§ Exercise instructions:
For each entry, repeat the text exactly and omit any picture it holds.

§ Records provided:
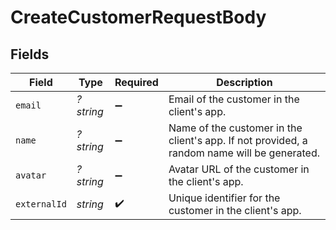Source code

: # CreateCustomerRequestBody


## Fields

| Field                                                                                       | Type                                                                                        | Required                                                                                    | Description                                                                                 |
| ------------------------------------------------------------------------------------------- | ------------------------------------------------------------------------------------------- | ------------------------------------------------------------------------------------------- | ------------------------------------------------------------------------------------------- |
| `email`                                                                                     | *?string*                                                                                   | :heavy_minus_sign:                                                                          | Email of the customer in the client's app.                                                  |
| `name`                                                                                      | *?string*                                                                                   | :heavy_minus_sign:                                                                          | Name of the customer in the client's app. If not provided, a random name will be generated. |
| `avatar`                                                                                    | *?string*                                                                                   | :heavy_minus_sign:                                                                          | Avatar URL of the customer in the client's app.                                             |
| `externalId`                                                                                | *string*                                                                                    | :heavy_check_mark:                                                                          | Unique identifier for the customer in the client's app.                                     |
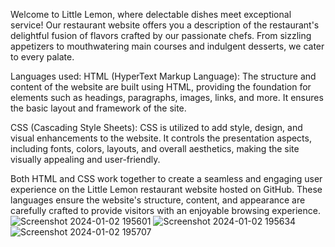 Welcome to Little Lemon, where delectable dishes meet exceptional service! Our restaurant website offers you a description of the restaurant's delightful fusion of flavors crafted by our passionate chefs. From sizzling appetizers to mouthwatering main courses and indulgent desserts, we cater to every palate.

Languages used:
HTML (HyperText Markup Language): The structure and content of the website are built using HTML, providing the foundation for elements such as headings, paragraphs, images, links, and more. It ensures the basic layout and framework of the site.

CSS (Cascading Style Sheets): CSS is utilized to add style, design, and visual enhancements to the website. It controls the presentation aspects, including fonts, colors, layouts, and overall aesthetics, making the site visually appealing and user-friendly.

Both HTML and CSS work together to create a seamless and engaging user experience on the Little Lemon restaurant website hosted on GitHub. These languages ensure the website's structure, content, and appearance are carefully crafted to provide visitors with an enjoyable browsing experience.
![Screenshot 2024-01-02 195601](https://github.com/Aa-dy-aa/Little-Lemon-Website-Restaurant/assets/154260768/b66ae8c1-5896-467e-a574-706f9f1342a4)
![Screenshot 2024-01-02 195634](https://github.com/Aa-dy-aa/Little-Lemon-Website-Restaurant/assets/154260768/ad8f6f50-a3a8-4790-aca8-52e0a3a396b5)
![Screenshot 2024-01-02 195707](https://github.com/Aa-dy-aa/Little-Lemon-Website-Restaurant/assets/154260768/a8b1c7f1-6d50-46d8-a328-acc3f097c253)

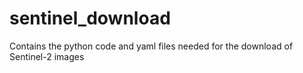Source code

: # sentinel_download

Contains the python code and yaml files needed for the download of Sentinel-2 images
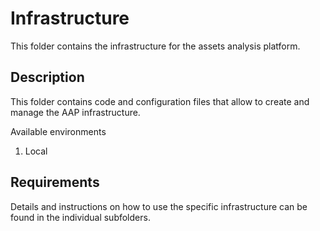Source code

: # Infrastructure

This folder contains the infrastructure for the assets analysis platform.

## Description

This folder contains code and configuration files that allow to create and manage the AAP infrastructure. </br>

Available environments
1. Local

## Requirements

Details and instructions on how to use the specific infrastructure can be found in the individual subfolders.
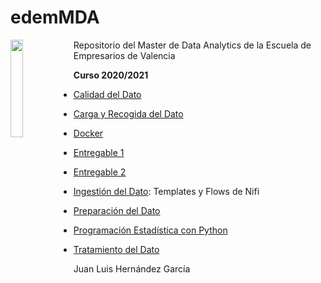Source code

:# edemMDA

<img src="https://n3m5z7t4.rocketcdn.me/wp-content/plugins/edem-shortcodes/public/img/logo-Edem.png" width="20%" style="float:left">

Repositorio del Master de Data Analytics de la Escuela de Empresarios de Valencia

**Curso 2020/2021** 

- [Calidad del Dato](https://github.com/juanluishg/edemMDA/tree/master/Calidad_De_Datos)

- [Carga y Recogida del Dato](https://github.com/juanluishg/edemMDA/tree/master/Carga_y_Recogida_Datos)

- [Docker](https://github.com/juanluishg/edemMDA/tree/master/docker)

- [Entregable 1](https://github.com/juanluishg/edemMDA/tree/master/Tratamiento_del_Dato/Entregable_1)

- [Entregable 2](https://github.com/juanluishg/edemMDA/tree/master/Entregable_2)

- [Ingestión del Dato](https://github.com/juanluishg/edemMDA/tree/master/Ingestion_De_Datos): Templates y Flows de Nifi

- [Preparación del Dato](https://github.com/juanluishg/edemMDA/tree/master/Preparacion_De_Datos)

- [Programación Estadística con Python](https://github.com/juanluishg/edemMDA/tree/master/Programacion)

- [Tratamiento del Dato](https://github.com/juanluishg/edemMDA/tree/master/Tratamiento_del_Dato)

  


Juan Luis Hernández García
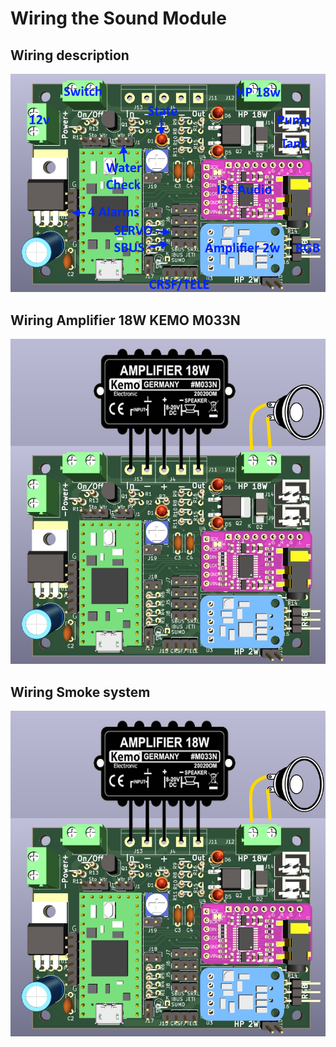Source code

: # Wiring the Sound Module

## Wiring description
![](https://github.com/pierrotm777/SoundModule_Teensy4.0-version/blob/main/Wiring.png)  

## Wiring Amplifier 18W KEMO M033N
![](https://github.com/pierrotm777/SoundModule_Teensy4.0-version/blob/main/ampli18w.jpg)  

## Wiring Smoke system
![](https://github.com/pierrotm777/SoundModule_Teensy4.0-version/blob/main/ampli18w.jpg)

§ Result below:
Source code

: # CreateCustomerRequestBody


## Fields

| Field                                                                                       | Type                                                                                        | Required                                                                                    | Description                                                                                 |
| ------------------------------------------------------------------------------------------- | ------------------------------------------------------------------------------------------- | ------------------------------------------------------------------------------------------- | ------------------------------------------------------------------------------------------- |
| `email`                                                                                     | *?string*                                                                                   | :heavy_minus_sign:                                                                          | Email of the customer in the client's app.                                                  |
| `name`                                                                                      | *?string*                                                                                   | :heavy_minus_sign:                                                                          | Name of the customer in the client's app. If not provided, a random name will be generated. |
| `avatar`                                                                                    | *?string*                                                                                   | :heavy_minus_sign:                                                                          | Avatar URL of the customer in the client's app.                                             |
| `externalId`                                                                                | *string*                                                                                    | :heavy_check_mark:                                                                          | Unique identifier for the customer in the client's app.                                     |
 Welcome to Little Lemon, where delectable dishes meet exceptional service! Our restaurant website offers you a description of the restaurant's delightful fusion of flavors crafted by our passionate chefs. From sizzling appetizers to mouthwatering main courses and indulgent desserts, we cater to every palate.

Languages used:
HTML (HyperText Markup Language): The structure and content of the website are built using HTML, providing the foundation for elements such as headings, paragraphs, images, links, and more. It ensures the basic layout and framework of the site.

CSS (Cascading Style Sheets): CSS is utilized to add style, design, and visual enhancements to the website. It controls the presentation aspects, including fonts, colors, layouts, and overall aesthetics, making the site visually appealing and user-friendly.

Both HTML and CSS work together to create a seamless and engaging user experience on the Little Lemon restaurant website hosted on GitHub. These languages ensure the website's structure, content, and appearance are carefully crafted to provide visitors with an enjoyable browsing experience.
![Screenshot 2024-01-02 195601](https://github.com/Aa-dy-aa/Little-Lemon-Website-Restaurant/assets/154260768/b66ae8c1-5896-467e-a574-706f9f1342a4)
![Screenshot 2024-01-02 195634](https://github.com/Aa-dy-aa/Little-Lemon-Website-Restaurant/assets/154260768/ad8f6f50-a3a8-4790-aca8-52e0a3a396b5)
![Screenshot 2024-01-02 195707](https://github.com/Aa-dy-aa/Little-Lemon-Website-Restaurant/assets/154260768/a8b1c7f1-6d50-46d8-a328-acc3f097c253)

Source code

: # sentinel_download

Contains the python code and yaml files needed for the download of Sentinel-2 images
Source code

: # Infrastructure

This folder contains the infrastructure for the assets analysis platform.

## Description

This folder contains code and configuration files that allow to create and manage the AAP infrastructure. </br>

Available environments
1. Local

## Requirements

Details and instructions on how to use the specific infrastructure can be found in the individual subfolders.
Source code

:# edemMDA

<img src="https://n3m5z7t4.rocketcdn.me/wp-content/plugins/edem-shortcodes/public/img/logo-Edem.png" width="20%" style="float:left">

Repositorio del Master de Data Analytics de la Escuela de Empresarios de Valencia

**Curso 2020/2021** 

- [Calidad del Dato](https://github.com/juanluishg/edemMDA/tree/master/Calidad_De_Datos)

- [Carga y Recogida del Dato](https://github.com/juanluishg/edemMDA/tree/master/Carga_y_Recogida_Datos)

- [Docker](https://github.com/juanluishg/edemMDA/tree/master/docker)

- [Entregable 1](https://github.com/juanluishg/edemMDA/tree/master/Tratamiento_del_Dato/Entregable_1)

- [Entregable 2](https://github.com/juanluishg/edemMDA/tree/master/Entregable_2)

- [Ingestión del Dato](https://github.com/juanluishg/edemMDA/tree/master/Ingestion_De_Datos): Templates y Flows de Nifi

- [Preparación del Dato](https://github.com/juanluishg/edemMDA/tree/master/Preparacion_De_Datos)

- [Programación Estadística con Python](https://github.com/juanluishg/edemMDA/tree/master/Programacion)

- [Tratamiento del Dato](https://github.com/juanluishg/edemMDA/tree/master/Tratamiento_del_Dato)

  


Juan Luis Hernández García
Source code

: # Wiring the Sound Module

## Wiring description
![](https://github.com/pierrotm777/SoundModule_Teensy4.0-version/blob/main/Wiring.png)  

## Wiring Amplifier 18W KEMO M033N
![](https://github.com/pierrotm777/SoundModule_Teensy4.0-version/blob/main/ampli18w.jpg)  

## Wiring Smoke system
![](https://github.com/pierrotm777/SoundModule_Teensy4.0-version/blob/main/ampli18w.jpg)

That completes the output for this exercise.